I have argued in The Actual U.S. Distribution of Wealth Today that the rich have demonstrated a particular aptitude for allocating economic resources for the benefit of the economy. The proof is they have actually made profits on their investments. The capital they have under their control is used by investment for the benefit of society, not primarily for their indolent consumption. The record of socialist and communist governments (see the posts Historical Lessons on Economics and Politics, More Historical Lessons From Europe, and Lessons From The Developing World) is not nearly so good.

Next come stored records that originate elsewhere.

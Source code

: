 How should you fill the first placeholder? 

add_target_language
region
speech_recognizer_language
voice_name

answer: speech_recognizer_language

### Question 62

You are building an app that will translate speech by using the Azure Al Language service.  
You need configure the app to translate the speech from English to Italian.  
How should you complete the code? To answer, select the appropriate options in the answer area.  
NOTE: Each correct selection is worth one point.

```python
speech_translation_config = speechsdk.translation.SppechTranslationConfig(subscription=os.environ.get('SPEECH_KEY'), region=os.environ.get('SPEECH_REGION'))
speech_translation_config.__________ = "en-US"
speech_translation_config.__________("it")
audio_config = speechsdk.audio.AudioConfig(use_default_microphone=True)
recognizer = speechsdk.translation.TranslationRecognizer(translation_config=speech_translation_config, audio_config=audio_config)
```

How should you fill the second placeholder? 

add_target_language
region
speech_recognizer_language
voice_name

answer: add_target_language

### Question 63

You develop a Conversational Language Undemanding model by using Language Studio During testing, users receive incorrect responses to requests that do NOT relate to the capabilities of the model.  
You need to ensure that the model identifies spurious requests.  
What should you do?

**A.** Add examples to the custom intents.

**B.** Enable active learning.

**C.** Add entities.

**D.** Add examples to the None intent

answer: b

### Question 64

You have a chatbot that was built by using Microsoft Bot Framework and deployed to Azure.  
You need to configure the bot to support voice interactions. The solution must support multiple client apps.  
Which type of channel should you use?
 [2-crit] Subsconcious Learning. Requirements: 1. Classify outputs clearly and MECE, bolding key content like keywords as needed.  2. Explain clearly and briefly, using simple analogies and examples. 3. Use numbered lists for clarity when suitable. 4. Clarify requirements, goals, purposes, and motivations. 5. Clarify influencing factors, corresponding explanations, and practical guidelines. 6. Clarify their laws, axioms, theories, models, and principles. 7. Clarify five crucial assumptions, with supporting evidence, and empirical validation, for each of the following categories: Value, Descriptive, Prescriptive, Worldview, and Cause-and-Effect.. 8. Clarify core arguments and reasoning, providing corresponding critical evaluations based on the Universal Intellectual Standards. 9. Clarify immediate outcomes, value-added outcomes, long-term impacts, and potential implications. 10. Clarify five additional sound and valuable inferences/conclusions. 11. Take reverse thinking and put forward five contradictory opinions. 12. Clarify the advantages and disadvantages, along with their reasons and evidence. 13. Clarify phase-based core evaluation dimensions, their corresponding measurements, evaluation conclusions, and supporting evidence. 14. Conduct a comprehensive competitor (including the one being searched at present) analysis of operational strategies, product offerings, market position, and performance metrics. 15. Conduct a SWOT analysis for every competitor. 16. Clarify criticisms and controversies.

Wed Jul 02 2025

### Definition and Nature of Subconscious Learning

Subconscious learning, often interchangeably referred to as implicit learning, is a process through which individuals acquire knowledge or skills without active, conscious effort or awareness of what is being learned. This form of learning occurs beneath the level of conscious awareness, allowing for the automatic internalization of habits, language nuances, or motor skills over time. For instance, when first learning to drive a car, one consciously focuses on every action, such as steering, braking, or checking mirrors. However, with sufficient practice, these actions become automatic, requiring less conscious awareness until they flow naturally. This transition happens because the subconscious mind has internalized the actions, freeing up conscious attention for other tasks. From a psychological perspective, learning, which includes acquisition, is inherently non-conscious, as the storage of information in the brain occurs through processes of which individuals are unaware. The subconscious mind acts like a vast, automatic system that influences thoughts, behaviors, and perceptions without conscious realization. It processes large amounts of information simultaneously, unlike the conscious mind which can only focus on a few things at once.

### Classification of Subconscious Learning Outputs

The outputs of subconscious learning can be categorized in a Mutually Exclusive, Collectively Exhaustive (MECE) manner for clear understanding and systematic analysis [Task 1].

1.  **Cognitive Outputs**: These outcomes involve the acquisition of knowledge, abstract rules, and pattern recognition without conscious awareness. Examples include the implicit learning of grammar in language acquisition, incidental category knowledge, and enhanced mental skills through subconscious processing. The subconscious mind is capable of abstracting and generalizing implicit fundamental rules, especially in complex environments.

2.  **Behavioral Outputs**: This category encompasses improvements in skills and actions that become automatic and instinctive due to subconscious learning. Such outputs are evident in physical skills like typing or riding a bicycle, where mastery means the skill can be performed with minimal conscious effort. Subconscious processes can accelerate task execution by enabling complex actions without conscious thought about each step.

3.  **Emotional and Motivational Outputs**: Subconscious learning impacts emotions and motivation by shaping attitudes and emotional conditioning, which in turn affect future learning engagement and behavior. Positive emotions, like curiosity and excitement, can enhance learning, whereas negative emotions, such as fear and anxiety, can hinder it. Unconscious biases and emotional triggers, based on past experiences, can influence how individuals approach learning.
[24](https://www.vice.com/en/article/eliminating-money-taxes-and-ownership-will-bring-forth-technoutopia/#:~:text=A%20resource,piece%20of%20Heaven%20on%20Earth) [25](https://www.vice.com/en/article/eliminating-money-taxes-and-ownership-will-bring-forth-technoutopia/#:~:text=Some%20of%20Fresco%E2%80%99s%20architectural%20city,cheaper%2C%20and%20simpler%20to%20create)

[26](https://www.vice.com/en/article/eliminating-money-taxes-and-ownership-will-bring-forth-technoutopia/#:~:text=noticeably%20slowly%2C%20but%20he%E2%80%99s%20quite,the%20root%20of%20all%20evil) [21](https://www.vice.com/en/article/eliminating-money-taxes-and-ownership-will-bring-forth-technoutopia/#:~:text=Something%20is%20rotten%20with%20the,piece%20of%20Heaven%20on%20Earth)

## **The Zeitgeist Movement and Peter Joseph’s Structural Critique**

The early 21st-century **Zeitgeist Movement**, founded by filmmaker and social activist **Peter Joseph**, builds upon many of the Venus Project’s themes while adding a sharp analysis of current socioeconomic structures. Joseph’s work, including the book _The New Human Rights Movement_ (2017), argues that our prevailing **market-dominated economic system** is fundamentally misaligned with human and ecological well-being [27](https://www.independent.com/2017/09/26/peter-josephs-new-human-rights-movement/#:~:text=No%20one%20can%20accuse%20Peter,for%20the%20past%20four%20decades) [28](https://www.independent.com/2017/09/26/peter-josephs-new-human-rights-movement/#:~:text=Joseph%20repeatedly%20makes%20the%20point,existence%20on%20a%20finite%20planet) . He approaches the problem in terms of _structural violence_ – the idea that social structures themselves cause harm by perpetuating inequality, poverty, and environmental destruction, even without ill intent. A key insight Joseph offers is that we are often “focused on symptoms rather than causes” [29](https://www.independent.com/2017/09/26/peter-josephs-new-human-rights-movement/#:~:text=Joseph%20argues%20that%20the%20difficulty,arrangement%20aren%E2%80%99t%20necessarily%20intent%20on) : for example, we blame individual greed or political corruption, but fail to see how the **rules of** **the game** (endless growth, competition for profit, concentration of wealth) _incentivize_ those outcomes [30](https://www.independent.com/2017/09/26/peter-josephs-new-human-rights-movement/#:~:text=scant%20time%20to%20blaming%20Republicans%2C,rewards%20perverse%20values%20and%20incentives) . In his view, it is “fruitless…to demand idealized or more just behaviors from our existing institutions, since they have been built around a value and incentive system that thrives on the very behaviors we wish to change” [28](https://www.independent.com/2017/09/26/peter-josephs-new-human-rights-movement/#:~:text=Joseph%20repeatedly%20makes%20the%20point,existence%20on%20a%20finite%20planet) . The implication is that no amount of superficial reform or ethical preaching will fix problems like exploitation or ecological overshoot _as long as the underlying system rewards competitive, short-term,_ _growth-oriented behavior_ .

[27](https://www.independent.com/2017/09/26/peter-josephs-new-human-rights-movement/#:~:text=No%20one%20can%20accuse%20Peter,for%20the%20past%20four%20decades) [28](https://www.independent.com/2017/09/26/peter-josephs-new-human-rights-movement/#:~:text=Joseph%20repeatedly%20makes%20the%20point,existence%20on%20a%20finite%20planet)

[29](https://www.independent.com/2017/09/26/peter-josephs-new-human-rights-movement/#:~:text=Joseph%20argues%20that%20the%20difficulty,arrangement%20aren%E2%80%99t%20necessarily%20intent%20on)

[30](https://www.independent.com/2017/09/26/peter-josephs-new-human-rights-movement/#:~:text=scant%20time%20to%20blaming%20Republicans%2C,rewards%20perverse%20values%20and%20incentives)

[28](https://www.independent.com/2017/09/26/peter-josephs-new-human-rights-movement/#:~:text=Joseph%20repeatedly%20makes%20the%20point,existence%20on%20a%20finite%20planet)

The ideas of Thomas Piketty are filled with errors. Not the least of these is that we do not need income inequality for our economic well-being, which we most certainly do to some degree. In the improbable case a free-market economy approaches an equilibrium where GDP neither grows nor contracts over a long period of time, we can expect the market mechanisms in the second of the criticisms of Piketty in the list above to equilibrate wealth among the population.